/---

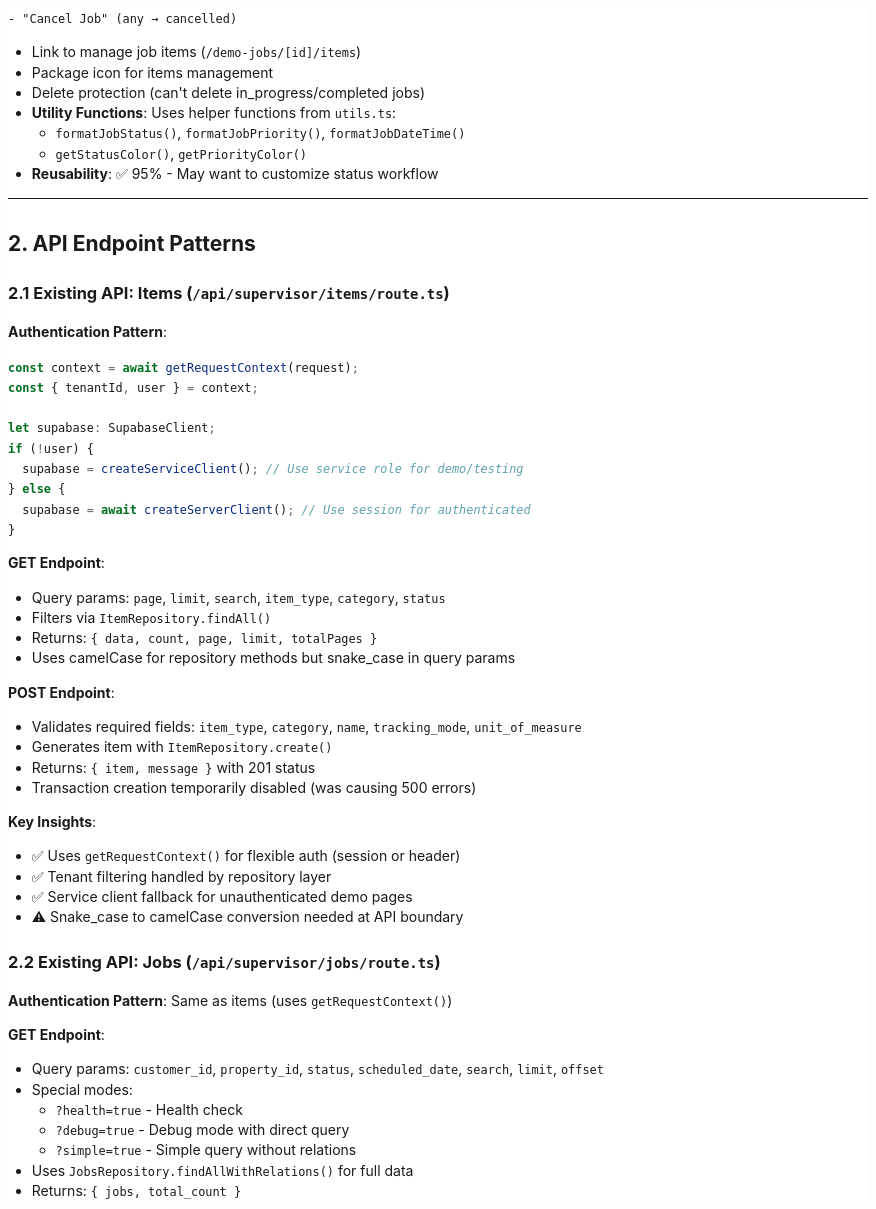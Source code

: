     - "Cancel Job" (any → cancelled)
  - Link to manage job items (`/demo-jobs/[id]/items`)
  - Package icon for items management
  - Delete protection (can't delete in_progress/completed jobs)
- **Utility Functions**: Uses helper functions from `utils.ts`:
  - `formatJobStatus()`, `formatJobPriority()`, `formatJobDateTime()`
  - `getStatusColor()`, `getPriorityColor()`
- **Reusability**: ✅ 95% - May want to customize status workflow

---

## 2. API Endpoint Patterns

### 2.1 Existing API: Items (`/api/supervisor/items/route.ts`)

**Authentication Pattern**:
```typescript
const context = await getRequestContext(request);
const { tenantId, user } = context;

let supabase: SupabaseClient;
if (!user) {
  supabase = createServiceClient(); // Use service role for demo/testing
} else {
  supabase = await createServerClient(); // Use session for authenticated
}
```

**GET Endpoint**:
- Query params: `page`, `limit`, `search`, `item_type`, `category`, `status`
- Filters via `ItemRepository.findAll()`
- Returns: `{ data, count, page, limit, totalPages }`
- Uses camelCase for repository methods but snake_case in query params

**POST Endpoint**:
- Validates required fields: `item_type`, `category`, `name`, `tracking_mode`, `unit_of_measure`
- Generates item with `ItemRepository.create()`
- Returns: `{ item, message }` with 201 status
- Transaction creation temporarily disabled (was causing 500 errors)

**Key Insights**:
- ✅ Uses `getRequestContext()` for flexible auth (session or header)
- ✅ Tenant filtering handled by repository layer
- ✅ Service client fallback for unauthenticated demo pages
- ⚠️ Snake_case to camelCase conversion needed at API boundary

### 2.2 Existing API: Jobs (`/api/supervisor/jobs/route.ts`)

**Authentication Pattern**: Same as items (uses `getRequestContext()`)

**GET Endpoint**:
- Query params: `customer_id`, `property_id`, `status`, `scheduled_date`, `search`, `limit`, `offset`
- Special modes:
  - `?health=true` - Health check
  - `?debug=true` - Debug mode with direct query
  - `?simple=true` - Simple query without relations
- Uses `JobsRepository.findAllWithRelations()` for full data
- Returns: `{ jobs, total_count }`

\---
/---

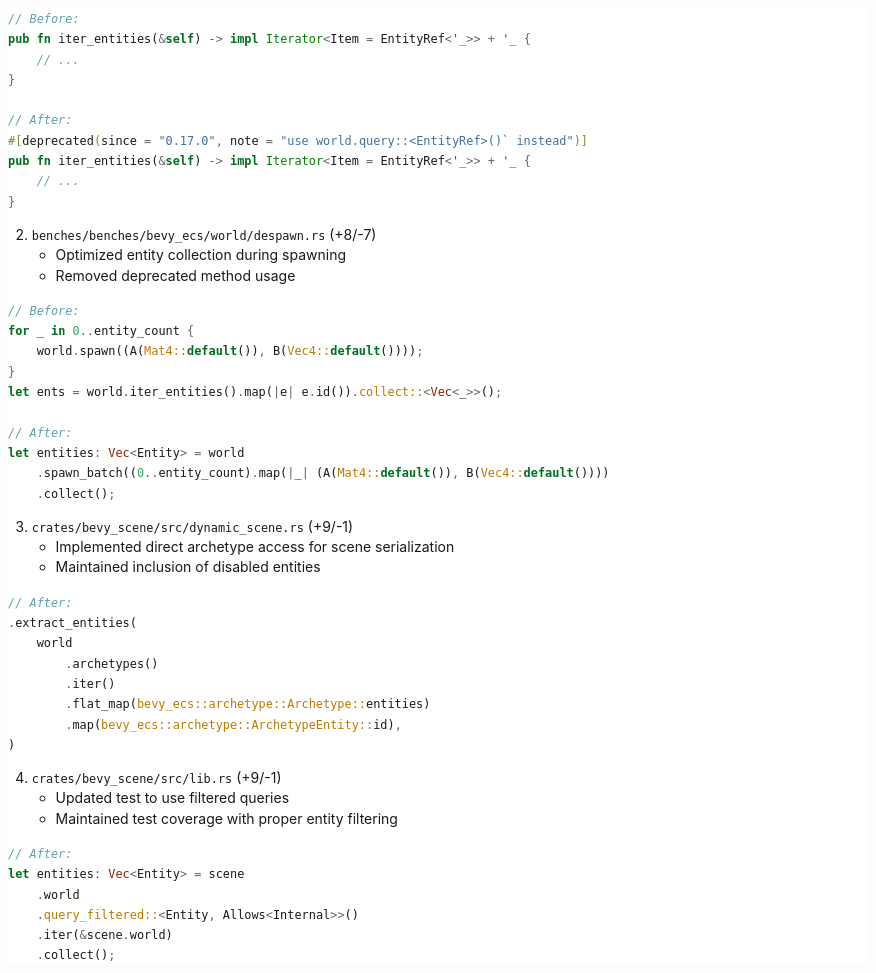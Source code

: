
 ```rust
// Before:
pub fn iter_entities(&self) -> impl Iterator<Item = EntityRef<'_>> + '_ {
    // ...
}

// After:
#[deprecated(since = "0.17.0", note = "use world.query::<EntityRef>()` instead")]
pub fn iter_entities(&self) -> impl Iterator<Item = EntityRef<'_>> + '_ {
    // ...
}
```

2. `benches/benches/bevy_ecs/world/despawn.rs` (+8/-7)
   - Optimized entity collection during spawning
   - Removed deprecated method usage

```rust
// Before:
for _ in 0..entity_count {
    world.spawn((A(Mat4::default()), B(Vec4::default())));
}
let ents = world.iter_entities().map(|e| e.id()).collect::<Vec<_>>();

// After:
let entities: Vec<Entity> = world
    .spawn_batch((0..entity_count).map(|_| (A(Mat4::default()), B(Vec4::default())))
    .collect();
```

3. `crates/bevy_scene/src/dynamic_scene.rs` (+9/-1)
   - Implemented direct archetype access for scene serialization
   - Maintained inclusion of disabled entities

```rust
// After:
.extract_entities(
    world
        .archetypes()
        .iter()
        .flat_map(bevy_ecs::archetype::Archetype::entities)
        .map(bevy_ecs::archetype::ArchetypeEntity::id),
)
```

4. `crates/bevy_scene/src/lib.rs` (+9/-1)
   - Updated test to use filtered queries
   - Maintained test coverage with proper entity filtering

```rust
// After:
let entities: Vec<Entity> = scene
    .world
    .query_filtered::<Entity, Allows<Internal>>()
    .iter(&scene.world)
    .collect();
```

\---
/---

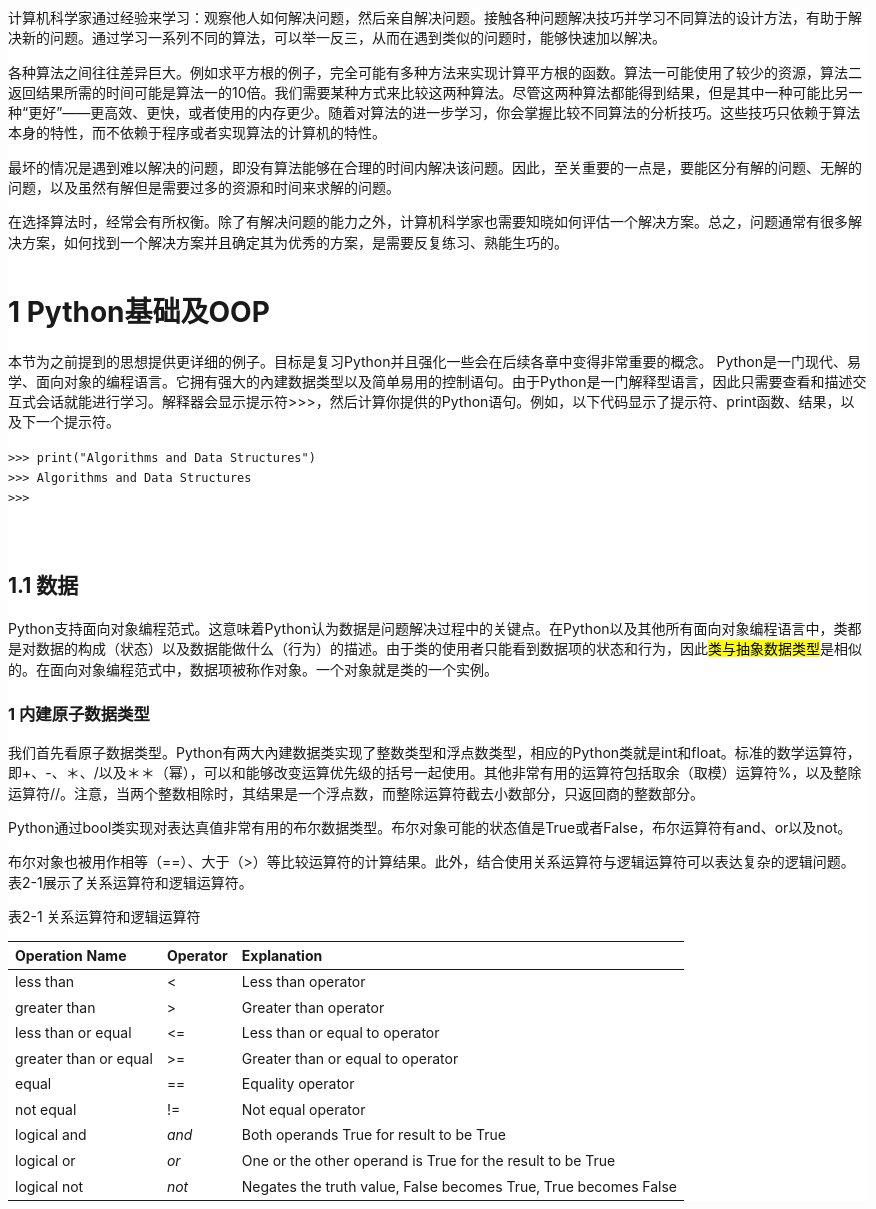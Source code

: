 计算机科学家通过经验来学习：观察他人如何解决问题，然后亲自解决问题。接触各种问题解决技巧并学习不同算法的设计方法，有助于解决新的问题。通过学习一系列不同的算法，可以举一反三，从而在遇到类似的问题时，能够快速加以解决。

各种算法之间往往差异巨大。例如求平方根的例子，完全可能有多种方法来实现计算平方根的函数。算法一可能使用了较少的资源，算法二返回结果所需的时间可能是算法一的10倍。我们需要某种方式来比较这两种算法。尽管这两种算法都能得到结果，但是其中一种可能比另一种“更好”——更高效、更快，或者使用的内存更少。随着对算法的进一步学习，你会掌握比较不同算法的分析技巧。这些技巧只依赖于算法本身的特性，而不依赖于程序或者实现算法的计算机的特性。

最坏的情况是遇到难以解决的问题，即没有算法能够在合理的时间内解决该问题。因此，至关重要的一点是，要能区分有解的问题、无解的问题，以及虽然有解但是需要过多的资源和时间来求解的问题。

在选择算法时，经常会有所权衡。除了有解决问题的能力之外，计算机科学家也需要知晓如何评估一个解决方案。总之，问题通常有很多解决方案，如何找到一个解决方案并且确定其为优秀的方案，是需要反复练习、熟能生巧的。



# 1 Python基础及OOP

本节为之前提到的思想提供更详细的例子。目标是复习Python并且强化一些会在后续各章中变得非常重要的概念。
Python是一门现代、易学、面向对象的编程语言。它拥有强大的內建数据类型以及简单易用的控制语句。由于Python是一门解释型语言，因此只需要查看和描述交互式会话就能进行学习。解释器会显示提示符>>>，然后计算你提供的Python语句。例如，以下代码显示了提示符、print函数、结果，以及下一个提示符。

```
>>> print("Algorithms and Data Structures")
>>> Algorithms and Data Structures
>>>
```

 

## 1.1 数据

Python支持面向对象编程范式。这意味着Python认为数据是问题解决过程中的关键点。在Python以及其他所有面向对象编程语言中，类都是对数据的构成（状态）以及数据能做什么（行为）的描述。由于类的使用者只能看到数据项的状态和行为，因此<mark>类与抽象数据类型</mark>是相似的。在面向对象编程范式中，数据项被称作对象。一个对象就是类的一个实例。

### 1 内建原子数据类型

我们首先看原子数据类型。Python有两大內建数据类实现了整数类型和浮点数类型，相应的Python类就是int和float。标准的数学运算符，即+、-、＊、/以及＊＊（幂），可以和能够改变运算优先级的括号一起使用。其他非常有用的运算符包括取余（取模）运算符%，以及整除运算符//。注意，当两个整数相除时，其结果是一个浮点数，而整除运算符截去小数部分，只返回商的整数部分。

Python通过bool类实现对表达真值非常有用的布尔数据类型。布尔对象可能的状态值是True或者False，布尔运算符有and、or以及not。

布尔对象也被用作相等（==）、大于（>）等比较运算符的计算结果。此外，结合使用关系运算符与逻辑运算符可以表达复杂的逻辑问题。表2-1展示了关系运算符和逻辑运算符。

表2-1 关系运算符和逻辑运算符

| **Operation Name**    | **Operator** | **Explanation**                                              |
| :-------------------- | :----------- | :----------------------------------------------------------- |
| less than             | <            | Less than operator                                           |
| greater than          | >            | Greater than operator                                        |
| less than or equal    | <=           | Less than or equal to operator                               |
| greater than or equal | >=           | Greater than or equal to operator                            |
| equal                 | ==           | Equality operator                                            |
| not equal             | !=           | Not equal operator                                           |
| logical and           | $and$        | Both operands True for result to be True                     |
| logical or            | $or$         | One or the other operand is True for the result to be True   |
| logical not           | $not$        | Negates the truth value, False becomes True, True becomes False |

\---

Exercise aim>
An answer is complete only when it holds every line above containing the string "Structures".

Answer>
>>> print("Algorithms and Data Structures")
>>> Algorithms and Data Structures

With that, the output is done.